Stored data entries
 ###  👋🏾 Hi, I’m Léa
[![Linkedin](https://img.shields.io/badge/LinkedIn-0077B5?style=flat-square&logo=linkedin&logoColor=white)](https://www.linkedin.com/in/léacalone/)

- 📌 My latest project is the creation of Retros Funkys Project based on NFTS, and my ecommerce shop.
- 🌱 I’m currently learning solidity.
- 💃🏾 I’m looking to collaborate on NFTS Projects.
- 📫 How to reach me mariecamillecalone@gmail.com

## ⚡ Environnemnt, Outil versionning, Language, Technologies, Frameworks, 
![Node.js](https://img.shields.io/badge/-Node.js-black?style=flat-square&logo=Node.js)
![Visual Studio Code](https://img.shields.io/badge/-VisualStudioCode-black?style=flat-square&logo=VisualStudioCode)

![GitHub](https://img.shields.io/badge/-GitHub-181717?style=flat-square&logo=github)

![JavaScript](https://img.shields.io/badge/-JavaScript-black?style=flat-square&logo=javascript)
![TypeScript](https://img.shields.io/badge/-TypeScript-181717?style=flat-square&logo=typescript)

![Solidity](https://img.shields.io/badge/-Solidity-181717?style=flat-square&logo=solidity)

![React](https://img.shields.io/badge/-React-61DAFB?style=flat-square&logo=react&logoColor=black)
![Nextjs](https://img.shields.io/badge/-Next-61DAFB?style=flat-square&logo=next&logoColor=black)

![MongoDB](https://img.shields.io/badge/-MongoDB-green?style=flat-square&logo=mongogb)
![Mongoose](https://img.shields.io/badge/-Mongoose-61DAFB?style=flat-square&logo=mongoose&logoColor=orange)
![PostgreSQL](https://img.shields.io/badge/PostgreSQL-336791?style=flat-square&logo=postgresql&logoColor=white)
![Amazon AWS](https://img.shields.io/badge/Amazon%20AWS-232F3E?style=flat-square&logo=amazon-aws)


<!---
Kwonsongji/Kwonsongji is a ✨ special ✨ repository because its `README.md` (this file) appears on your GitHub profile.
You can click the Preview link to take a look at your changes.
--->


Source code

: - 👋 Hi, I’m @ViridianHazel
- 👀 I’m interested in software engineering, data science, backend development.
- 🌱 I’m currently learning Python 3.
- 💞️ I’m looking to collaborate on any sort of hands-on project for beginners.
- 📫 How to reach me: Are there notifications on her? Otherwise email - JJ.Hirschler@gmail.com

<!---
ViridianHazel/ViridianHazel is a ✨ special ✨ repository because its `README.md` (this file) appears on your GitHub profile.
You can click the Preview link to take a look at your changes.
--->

What you have to do: Using the entries above, state the number of lines that include "repository". Add nothing else.

Answer area: 2